Did it end the war in the Pacific Theater, surely. Did it ultimately save additional American and Japanese lives, most likely. Did it prevent all future large-scale wars and ensure future peace - that's the big question yet to be seen.
To be fair and further understand the entire circumstances of both countries, I recently read the Enola Gay, the U.S. POV on the why's and how's of the first atomic bomb. Again, in hindsight, you can see the war-time rationale and get a glimpse of the arms race that was already underway between the U.S. and U.S.S.R. in the mid-1940's. But when you see the actual pictures, hear the recorded voices and touch the twisted and melted artifact remnants, and all on the ground it actually occurred - you emotionally feel the unspeakable pain of the common man as if it was yesterday; the children walking to school, the shopkeeper, the street sweeper. All innocent, and all punished horrifically.
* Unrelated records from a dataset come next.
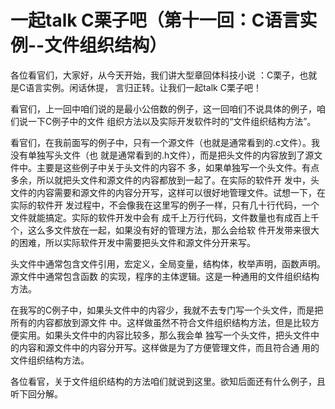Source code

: # 一起talk C栗子吧（第十一回：C语言实例--文件组织结构）
 
各位看官们，大家好，从今天开始，我们讲大型章回体科技小说 ：C栗子，也就是C语言实例。闲话休提，
言归正转。让我们一起talk C栗子吧！  

看官们，上一回中咱们说的是最小公倍数的例子，这一回咱们不说具体的例子，咱们说一下C例子中的文件
组织方法以及实际开发软件时的“文件组织结构方法”。 

看官们，在我前面写的例子中，只有一个源文件（也就是通常看到的.c文件）。我没有单独写头文件（也
就是通常看到的.h文件），而是把头文件的内容放到了源文件中。主要是这些例子中关于头文件的内容不
多，如果单独写一个头文件。有点多余，所以就把头文件和源文件的内容都放到一起了。在实际的软件开
发中，头文件的内容需要和源文件的内容分开写，这样可以很好地管理文件。试想一下，在实际的软件开
发过程中，不会像我在这里写的例子一样，只有几十行代码，一个文件就能搞定。实际的软件开发中会有
成千上万行代码，文件数量也有成百上千个，这么多文件放在一起，如果没有好的管理方法，那么会给软
件开发带来很大的困难，所以实际软件开发中需要把头文件和源文件分开来写。 
  
头文件中通常包含文件引用，宏定义，全局变量，结构体，枚举声明，函数声明。源文件中通常包含函数
的实现，程序的主体逻辑。这是一种通用的文件组织结构方法。 
  
在我写的C例子中，如果头文件中的内容少，我就不去专门写一个头文件，而是把所有的内容都放到源文件
中。这样做虽然不符合文件组织结构方法，但是比较方便实用。如果头文件中的内容比较多，那么我会单
独写一个头文件，把头文件中的内容和源文件中的内容分开写。这样做是为了方便管理文件，而且符合通
用的文件组织结构方法。 
  
各位看官，关于文件组织结构的方法咱们就说到这里。欲知后面还有什么例子，且听下回分解。 
   
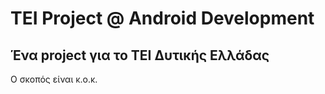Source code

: # TEI Project @ Android Development 

## Ένα project για το ΤΕΙ Δυτικής Ελλάδας

Ο σκοπός είναι κ.ο.κ.
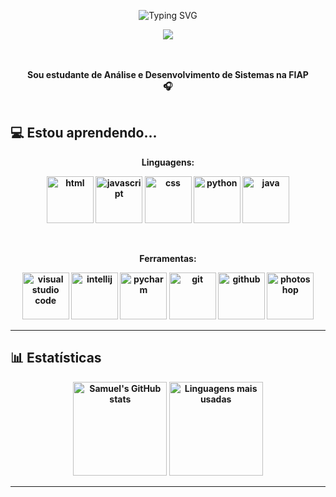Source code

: <p align="center">
  <img align="center" src="https://readme-typing-svg.demolab.com?font=Open+Sans&weight=500&size=50&duration=4000&pause=300&color=fccb6f&center=true&vCenter=true&repeat=false&random=false&width=1200&height=200&lines=Olá!+Eu+sou+o+Samuel!&background=010d23" alt="Typing SVG" />
</p>

<div align="center">
  <a href="mailto:samueldamasceno.vip@gmail.com"><img src="https://img.shields.io/badge/Email-D14836?style=for-the-badge&logo=gmail&logoColor=white&color=038bbb"/></a>
  <!-- <a href="#" target="_blank"><img src="https://img.shields.io/badge/LinkedIn-0A66C2?style=for-the-badge&logo=linkedin&logoColor=white&color=038bbb"/></a>
  <a href="#" target="_blank"><img src="https://img.shields.io/badge/Instagram-E4405F?style=for-the-badge&logo=instagram&logoColor=white&color=038bbb"/></a> -->
</div>

<br>
<p align="center">
    <br>
    <strong>Sou estudante de Análise e Desenvolvimento de Sistemas na FIAP<strong>
    <br>
    🎧
    <br>
    <br>
</p>

## 💻 Estou aprendendo...

<p align="center">
  <strong>Linguagens:</strong>
</p>

<p align="center" >
  <img alt="html" src="https://cdn.jsdelivr.net/gh/devicons/devicon@latest/icons/html5/html5-plain-wordmark.svg" width="75" height="75"/>
<img alt="javascript" src="https://cdn.jsdelivr.net/gh/devicons/devicon@latest/icons/javascript/javascript-original.svg" width="75" height="75"/>
  <img alt="css" src="https://cdn.jsdelivr.net/gh/devicons/devicon@latest/icons/css3/css3-plain-wordmark.svg" width="75" height="75"/>
  <img alt="python" src="https://cdn.jsdelivr.net/gh/devicons/devicon@latest/icons/python/python-plain.svg" width="75" height="75"/>
  <img alt="java" src="https://cdn.jsdelivr.net/gh/devicons/devicon@latest/icons/java/java-plain.svg" width="75" height="75"/>
</p>

<br>
<p align="center">
  <strong>Ferramentas:</strong>
</p>

<p align="center">
<img alt="visual studio code" src="https://cdn.jsdelivr.net/gh/devicons/devicon@latest/icons/vscode/vscode-original.svg" width="75" height="75"/>
<img alt="intellij" src="https://cdn.jsdelivr.net/gh/devicons/devicon@latest/icons/intellij/intellij-original.svg" width="75" height="75"/>
<img alt="pycharm" src="https://cdn.jsdelivr.net/gh/devicons/devicon@latest/icons/pycharm/pycharm-original.svg" width="75" height="75"/>
<img alt="git" src="https://cdn.jsdelivr.net/gh/devicons/devicon@latest/icons/git/git-original.svg" width="75" height="75"/>
<img alt="github" src="https://cdn.jsdelivr.net/gh/devicons/devicon@latest/icons/github/github-original.svg" width="75" height="75"/>
<img alt="photoshop" src="https://cdn.jsdelivr.net/gh/devicons/devicon@latest/icons/photoshop/photoshop-original.svg" width="75" height="75"/>
</p>     
          

---

## 📊 Estatísticas

<p align="center">
  <img src="https://github-readme-stats.vercel.app/api?username=samueldamasceno&show_icons=true&bg_color=010d23&title_color=e19f41&text_color=fccb6f&icon_color=038bbb&locale=pt-br" alt="Samuel's GitHub stats" height="150"/>
  <img src="https://github-readme-stats.vercel.app/api/top-langs/?username=samueldamasceno&layout=compact&bg_color=010d23&title_color=e19f41&text_color=fccb6f&locale=pt-br" alt="Linguagens mais usadas" height="150"/>
  
</p>


---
But isn't that the way of all wars? The aggressors in each civilization rally the war cry, sometimes justified, many times not, or prematurely, and the innocents who are given the choice to either support the efforts or simply 'go along to get along' - end up paying the ultimate price with their lives? And, in the case of Japan and Hiroshima (and Nagasaki three days later), paid in a way never before and never since.
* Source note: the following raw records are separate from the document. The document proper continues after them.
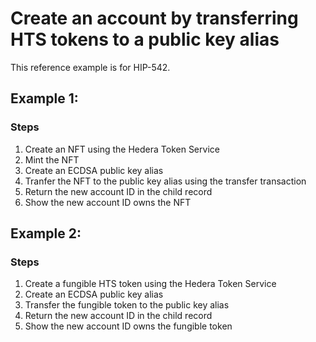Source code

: # Create an account by transferring HTS tokens to a public key alias

This reference example is for HIP-542.

## Example 1:

### Steps
1. Create an NFT using the Hedera Token Service
2. Mint the NFT
3. Create an ECDSA public key alias
4. Tranfer the NFT to the public key alias using the transfer transaction
5. Return the new account ID in the child record
6. Show the new account ID owns the NFT

## Example 2:
### Steps
1. Create a fungible HTS token using the Hedera Token Service
2. Create an ECDSA public key alias
3. Transfer the fungible token to the public key alias
4. Return the new account ID in the child record
5. Show the new account ID owns the fungible token
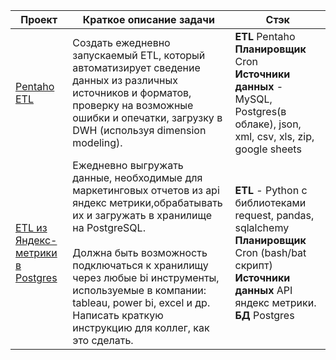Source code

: | Проект      | Краткое описание задачи               | Стэк |
| ------------- |------------------| -----|
| [Pentaho ETL ](https://github.com/freemastera/projects)| Создать ежедневно запускаемый ETL, который автоматизирует сведение данных из различных источников и форматов, проверку на возможные ошибки и опечатки, загрузку в DWH (используя dimension modeling).  |**ETL** Pentaho<br>**Планировщик** Cron <br>**Источники данных** - MySQL, Postgres(в облаке), json, xml, csv, xls, zip, google sheets|
| [ETL из Яндекс-метрики в Postgres](https://github.com/freemastera/projects/tree/master/python/metrika_to_postgres) | Ежедневно выгружать данные, необходимые для маркетинговых отчетов из api яндекс метрики,обрабатывать их и загружать в хранилище на PostgreSQL.<br><br> Должна быть возможность подключаться к хранилищу через любые bi инструменты, используемые в компании: tableau, power bi, excel и др. Написать краткую инструкцию для коллег, как это сделать. |**ETL** - Python с библиотеками request, pandas, sqlalchemy <br>**Планировщик** Cron (bash/bat скрипт) <br>**Источники данных** API яндекс метрики. <br>**БД** Postgres 
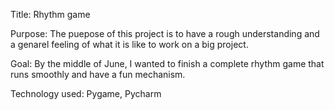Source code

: Title: Rhythm game

Purpose: The puepose of this project is to have a rough understanding and a genarel feeling of what it is like to work on a big project. 

Goal: By the middle of June, I wanted to finish a complete rhythm game that runs smoothly and have a fun mechanism.

Technology used: Pygame, Pycharm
And adding to today's complexity is the 'race to small nuclear bombs'. In addition to the large nation-states with the large nuclear arsenals, now too we have to worry about the rogue state and the rogue extremist-factions with small 'dirty' nuclear devices.
One way to look at it is that the discovery of nuclear fission and fusion was bound to happen and it is a pipe-dream to think that we can put the "using it as a weapon" genie back in the bottle. So now it is a matter of how we manage the urge to use it. It was very disturbing to read the other day when the Rush Limbaugh of the state-sponsored Russian News Service said this live on the air in regards to U.S. sanctions in the Ukraine:
"'Russia is the only country in the world realistically capable of turning the United States into radioactive ash,' anchor Dmitry Kiselyov said on his weekly news show on state-controlled Rossiya 1 television. ... His programme was broadcast as the first exit polls were being published showing an overwhelming majority of Crimeans voting to leave Ukraine and join Russia. He stood in his studio in front of a gigantic image of a mushroom cloud produced after a nuclear attack, with the words 'into radioactive ash.'
The stated mission of the Hiroshima Peace Museum is to promote nuclear disarmament and worldwide peace through the painful and honest examination of the effects of nuclear weapons as it happened upon their own mother's, father's, doctors, neighbors, and children. We can all only hope it succeeds in that mission some day.